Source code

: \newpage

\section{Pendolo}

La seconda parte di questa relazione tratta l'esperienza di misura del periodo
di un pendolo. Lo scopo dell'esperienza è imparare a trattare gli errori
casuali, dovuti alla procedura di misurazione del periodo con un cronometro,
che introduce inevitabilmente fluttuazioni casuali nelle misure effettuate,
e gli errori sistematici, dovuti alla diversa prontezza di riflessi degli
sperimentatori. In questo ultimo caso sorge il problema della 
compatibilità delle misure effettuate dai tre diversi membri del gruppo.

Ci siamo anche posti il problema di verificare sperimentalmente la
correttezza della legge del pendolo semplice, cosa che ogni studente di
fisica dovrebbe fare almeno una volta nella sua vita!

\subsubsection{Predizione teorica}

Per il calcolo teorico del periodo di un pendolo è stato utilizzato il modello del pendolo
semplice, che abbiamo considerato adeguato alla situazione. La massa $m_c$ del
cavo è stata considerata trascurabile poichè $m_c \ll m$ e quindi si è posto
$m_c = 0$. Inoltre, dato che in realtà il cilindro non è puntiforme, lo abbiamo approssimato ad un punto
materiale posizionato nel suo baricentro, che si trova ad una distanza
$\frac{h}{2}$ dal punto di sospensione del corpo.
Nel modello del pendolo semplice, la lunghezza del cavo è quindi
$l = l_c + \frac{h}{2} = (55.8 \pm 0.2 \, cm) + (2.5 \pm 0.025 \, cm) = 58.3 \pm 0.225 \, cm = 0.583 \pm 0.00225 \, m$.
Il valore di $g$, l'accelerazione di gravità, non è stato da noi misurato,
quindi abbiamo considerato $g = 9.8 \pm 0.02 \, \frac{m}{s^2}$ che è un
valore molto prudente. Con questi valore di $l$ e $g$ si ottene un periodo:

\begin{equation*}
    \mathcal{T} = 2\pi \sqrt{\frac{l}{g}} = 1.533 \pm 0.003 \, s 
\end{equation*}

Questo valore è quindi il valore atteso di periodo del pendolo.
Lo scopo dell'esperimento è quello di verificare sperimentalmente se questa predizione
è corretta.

■ Task objective
Please work out how many lines of the listing contain the string "della", and answer with the number only.

■ Solution to this problem
2